The task
Please give back each line below unchanged; none of the pictures should appear.

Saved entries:
◇ ◇ ◇ ◇ ◇ ◇ ◇

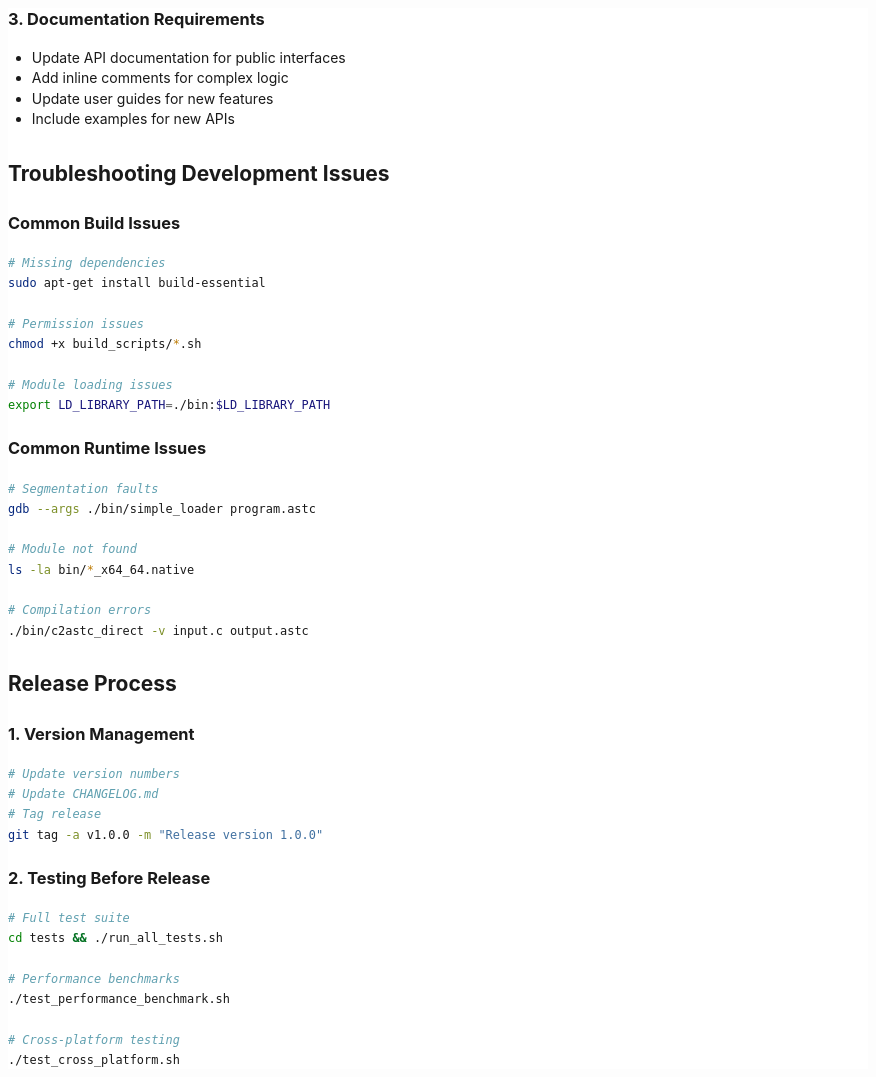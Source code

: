 ### 3. Documentation Requirements
- Update API documentation for public interfaces
- Add inline comments for complex logic
- Update user guides for new features
- Include examples for new APIs

## Troubleshooting Development Issues

### Common Build Issues
```bash
# Missing dependencies
sudo apt-get install build-essential

# Permission issues
chmod +x build_scripts/*.sh

# Module loading issues
export LD_LIBRARY_PATH=./bin:$LD_LIBRARY_PATH
```

### Common Runtime Issues
```bash
# Segmentation faults
gdb --args ./bin/simple_loader program.astc

# Module not found
ls -la bin/*_x64_64.native

# Compilation errors
./bin/c2astc_direct -v input.c output.astc
```

## Release Process

### 1. Version Management
```bash
# Update version numbers
# Update CHANGELOG.md
# Tag release
git tag -a v1.0.0 -m "Release version 1.0.0"
```

### 2. Testing Before Release
```bash
# Full test suite
cd tests && ./run_all_tests.sh

# Performance benchmarks
./test_performance_benchmark.sh

# Cross-platform testing
./test_cross_platform.sh
```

◇ ◇ ◇ ◇ ◇ ◇ ◇

Solution to this task
Source code

: ### 3. Documentation Requirements
- Update API documentation for public interfaces
- Add inline comments for complex logic
- Update user guides for new features
- Include examples for new APIs

## Troubleshooting Development Issues

### Common Build Issues
```bash
# Missing dependencies
sudo apt-get install build-essential

# Permission issues
chmod +x build_scripts/*.sh

# Module loading issues
export LD_LIBRARY_PATH=./bin:$LD_LIBRARY_PATH
```

### Common Runtime Issues
```bash
# Segmentation faults
gdb --args ./bin/simple_loader program.astc

# Module not found
ls -la bin/*_x64_64.native

# Compilation errors
./bin/c2astc_direct -v input.c output.astc
```

## Release Process

### 1. Version Management
```bash
# Update version numbers
# Update CHANGELOG.md
# Tag release
git tag -a v1.0.0 -m "Release version 1.0.0"
```

### 2. Testing Before Release
```bash
# Full test suite
cd tests && ./run_all_tests.sh

# Performance benchmarks
./test_performance_benchmark.sh

# Cross-platform testing
./test_cross_platform.sh
```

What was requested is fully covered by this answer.